▸ REQUIRED WORK
Write out the records below from the first line through the line containing "is 0: the string", leaving out any pictures.

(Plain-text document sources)
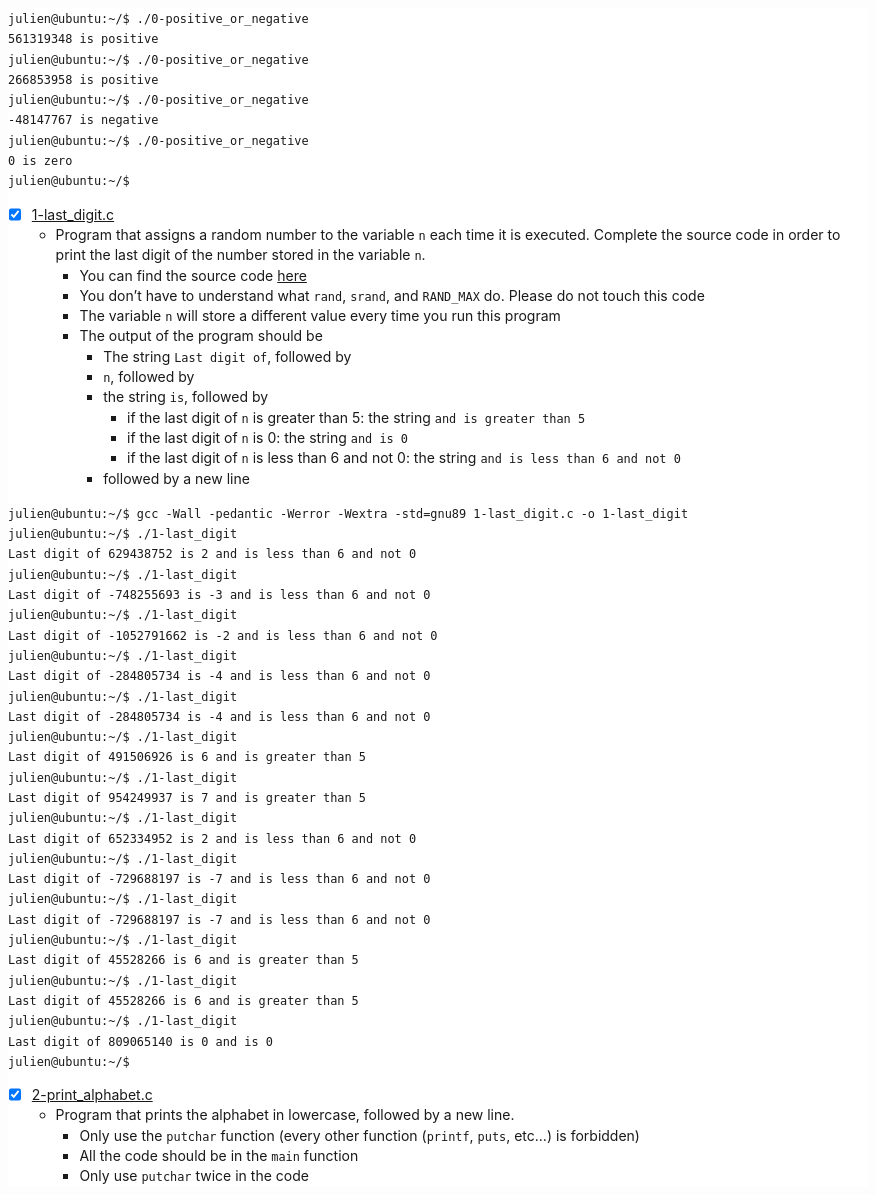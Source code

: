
 ```
julien@ubuntu:~/$ ./0-positive_or_negative 
561319348 is positive
julien@ubuntu:~/$ ./0-positive_or_negative 
266853958 is positive
julien@ubuntu:~/$ ./0-positive_or_negative 
-48147767 is negative
julien@ubuntu:~/$ ./0-positive_or_negative 
0 is zero
julien@ubuntu:~/$ 
```
- [x] [1-last_digit.c](https://github.com/cristian-encalada/holbertonschool-low_level_programming/blob/master/variables_if_else_while/1-last_digit.c)
	- Program that assigns a random number to the variable ``n`` each time it is executed. Complete the source code in order to print the last digit of the number stored in the variable ``n``.
		- You can find the source code [here](https://github.com/hs-hq/0x01.c/blob/main/1-last_digit_c)
		- You don’t have to understand what ``rand``, ``srand``, and ``RAND_MAX`` do. Please do not touch this code
		- The variable ``n`` will store a different value every time you run this program
		- The output of the program should be
			- The string ``Last digit of``, followed by
			- ``n``, followed by
			- the string ``is``, followed by
				- if the last digit of ``n`` is greater than 5: the string ``and is greater than 5``
				- if the last digit of ``n`` is 0: the string ``and is 0``
				- if the last digit of ``n`` is less than 6 and not 0: the string ``and is less than 6 and not 0``
			- followed by a new line <br>
```
julien@ubuntu:~/$ gcc -Wall -pedantic -Werror -Wextra -std=gnu89 1-last_digit.c -o 1-last_digit
julien@ubuntu:~/$ ./1-last_digit 
Last digit of 629438752 is 2 and is less than 6 and not 0
julien@ubuntu:~/$ ./1-last_digit 
Last digit of -748255693 is -3 and is less than 6 and not 0
julien@ubuntu:~/$ ./1-last_digit 
Last digit of -1052791662 is -2 and is less than 6 and not 0
julien@ubuntu:~/$ ./1-last_digit 
Last digit of -284805734 is -4 and is less than 6 and not 0
julien@ubuntu:~/$ ./1-last_digit 
Last digit of -284805734 is -4 and is less than 6 and not 0
julien@ubuntu:~/$ ./1-last_digit 
Last digit of 491506926 is 6 and is greater than 5
julien@ubuntu:~/$ ./1-last_digit 
Last digit of 954249937 is 7 and is greater than 5
julien@ubuntu:~/$ ./1-last_digit 
Last digit of 652334952 is 2 and is less than 6 and not 0
julien@ubuntu:~/$ ./1-last_digit 
Last digit of -729688197 is -7 and is less than 6 and not 0
julien@ubuntu:~/$ ./1-last_digit 
Last digit of -729688197 is -7 and is less than 6 and not 0
julien@ubuntu:~/$ ./1-last_digit 
Last digit of 45528266 is 6 and is greater than 5
julien@ubuntu:~/$ ./1-last_digit 
Last digit of 45528266 is 6 and is greater than 5
julien@ubuntu:~/$ ./1-last_digit 
Last digit of 809065140 is 0 and is 0
julien@ubuntu:~/$
```
- [x] [2-print_alphabet.c](https://github.com/cristian-encalada/holbertonschool-low_level_programming/blob/master/variables_if_else_while/2-print_alphabet.c)
	- Program that prints the alphabet in lowercase, followed by a new line.
		- Only use the ``putchar`` function (every other function (``printf``, ``puts``, etc…) is forbidden)
		- All the code should be in the ``main`` function
		- Only use ``putchar`` twice in the code <br>
```
```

▸ REPLY
Source code

:
 ```
julien@ubuntu:~/$ ./0-positive_or_negative 
561319348 is positive
julien@ubuntu:~/$ ./0-positive_or_negative 
266853958 is positive
julien@ubuntu:~/$ ./0-positive_or_negative 
-48147767 is negative
julien@ubuntu:~/$ ./0-positive_or_negative 
0 is zero
julien@ubuntu:~/$ 
```
- [x] [1-last_digit.c](https://github.com/cristian-encalada/holbertonschool-low_level_programming/blob/master/variables_if_else_while/1-last_digit.c)
	- Program that assigns a random number to the variable ``n`` each time it is executed. Complete the source code in order to print the last digit of the number stored in the variable ``n``.
		- You can find the source code [here](https://github.com/hs-hq/0x01.c/blob/main/1-last_digit_c)
		- You don’t have to understand what ``rand``, ``srand``, and ``RAND_MAX`` do. Please do not touch this code
		- The variable ``n`` will store a different value every time you run this program
		- The output of the program should be
			- The string ``Last digit of``, followed by
			- ``n``, followed by
			- the string ``is``, followed by
				- if the last digit of ``n`` is greater than 5: the string ``and is greater than 5``
				- if the last digit of ``n`` is 0: the string ``and is 0``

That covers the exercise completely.